Sunday, 28 June 2015

So what's with all these double-sided boards anyway?

We're not normally a fan of double-sided PCBs.
The problem with them is they're a pain to make - not if you're a cool PCB fab house, but if you're a bunch of nerds with nothing more than a laser printer and some ferric chloride, getting a decent double-sided PCB can be a real pain. Normally we stick to single sided designs, use manual routing (rather than some, let's be honest, pretty crappy auto-router) and every now and again stick a surface mount 0R resistor in, to act as a jumper over single trace tracks.

That works fine for most projects.
Even when we get PCBs manufactured professionally, we try to stick to single sided designs. It means we get a chance to prototype the board before committing the design and getting a batch made (Steve knows only too well how often we end up with a ground plane missing, or a single connection - usually to somewhere important like the regulated 5v supply - completely forgotten about, because on the prototype we just cobbled in a bit of wire).

Single-sided boards also mean that if the layouts are published here, anyone else can have a go at creating the same thing - not everyone is willing to waste hours and hours and quite a bit of relatively expensive material, trying to get a double-sided design to work (and who can blame them!)

But this time we're adamant on a double-sided design.
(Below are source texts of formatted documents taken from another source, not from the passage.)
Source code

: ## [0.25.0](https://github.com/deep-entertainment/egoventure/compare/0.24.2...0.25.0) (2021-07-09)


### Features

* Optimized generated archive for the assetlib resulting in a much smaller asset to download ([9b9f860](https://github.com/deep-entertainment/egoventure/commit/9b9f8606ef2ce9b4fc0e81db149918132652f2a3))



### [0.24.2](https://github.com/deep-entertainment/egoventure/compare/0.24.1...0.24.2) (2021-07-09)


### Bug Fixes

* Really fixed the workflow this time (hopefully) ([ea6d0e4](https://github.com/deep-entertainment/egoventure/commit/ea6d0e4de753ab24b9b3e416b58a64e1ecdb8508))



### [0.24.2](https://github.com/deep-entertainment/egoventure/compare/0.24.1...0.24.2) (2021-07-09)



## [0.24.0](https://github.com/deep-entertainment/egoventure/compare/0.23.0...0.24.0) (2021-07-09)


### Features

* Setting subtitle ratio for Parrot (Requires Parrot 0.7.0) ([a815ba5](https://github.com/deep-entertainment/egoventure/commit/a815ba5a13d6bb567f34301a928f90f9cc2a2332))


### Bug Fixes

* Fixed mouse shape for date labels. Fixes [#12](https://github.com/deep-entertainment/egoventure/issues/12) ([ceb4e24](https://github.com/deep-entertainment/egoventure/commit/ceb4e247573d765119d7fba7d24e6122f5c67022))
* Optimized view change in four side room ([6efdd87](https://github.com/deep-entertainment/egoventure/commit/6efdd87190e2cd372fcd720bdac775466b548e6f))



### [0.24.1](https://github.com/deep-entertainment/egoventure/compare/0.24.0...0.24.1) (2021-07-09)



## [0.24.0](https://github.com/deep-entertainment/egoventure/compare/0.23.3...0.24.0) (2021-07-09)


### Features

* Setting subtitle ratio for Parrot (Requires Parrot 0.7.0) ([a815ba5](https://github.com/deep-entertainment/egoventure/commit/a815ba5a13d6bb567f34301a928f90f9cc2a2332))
So why is that?

Well, we're back to our electronic board game idea. We've tried any number of different manufacturing methods, including (but not exclusively limited to)

  • each board section being made up from smaller PCB sections (makes the squares on the board too small or close together, and altogether very expensive to make a decent sized playing surface)
  • one massive PCB per playing surface (very, very expensive!)
  • multiple PCBs connected on the underside of a large playing area (no less expensive than a massive PCB, with the added hassle of having to connect everything together)
  • using large membrane switches instead of PCBs for the playing surface (too expensive)
  • using multiple small membrane switches (where the connectors go to the underside of the board, the playing surface is distorted) 
  • eliminating PCBs and wiring hall sensors to a number of microcontrollers on the underside (not nearly as expensive as having PCBs or membranes manufactured, but very time-consuming to construct)
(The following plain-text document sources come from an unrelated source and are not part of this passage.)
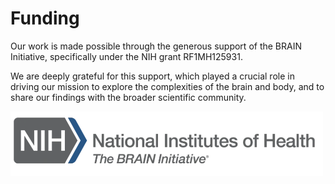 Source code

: # Funding

Our work is made possible through the generous support of the BRAIN Initiative, specifically under the NIH grant RF1MH125931. 

We are deeply grateful for this support, which played a crucial role in driving our mission to explore the complexities of the brain and body, and to share our findings with the broader scientific community.
</p>

<p align="left">
<a href="https://braininitiative.nih.gov/" target="_blank" style="text-decoration: none;">
<img src="https://github.com/neurdylab/physai/blob/main/docs/assets/logos/nihbrain.png?raw=true" width="500">
</p>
From these main approaches, the pcb-free idea (running wires up and down the board and attaching hall sensors to them) is the cheapest. It's also the most complicated and time-consuming to build.

So we're looking for a short of half-way house. We're trying to build the smallest possible PCB to hold the maximum number of hall sensors and a shift-register (so that the PCBs can be daisy-chained to a single, central microcontroller). This should reduce the build cost (since we don't have large, vast expanses of PCB "real estate" standing empty) as well as the shipping costs (for the same reason). But also simplify the construction.

Of course, each piece still needs to be wired to the next in the chain, so it's not completely work-free. But it's a compromise between the massive amount of work needed working with just wires and the massive cost of working with just one big PCB.

Perhaps the answer lies somewhere in the middle.........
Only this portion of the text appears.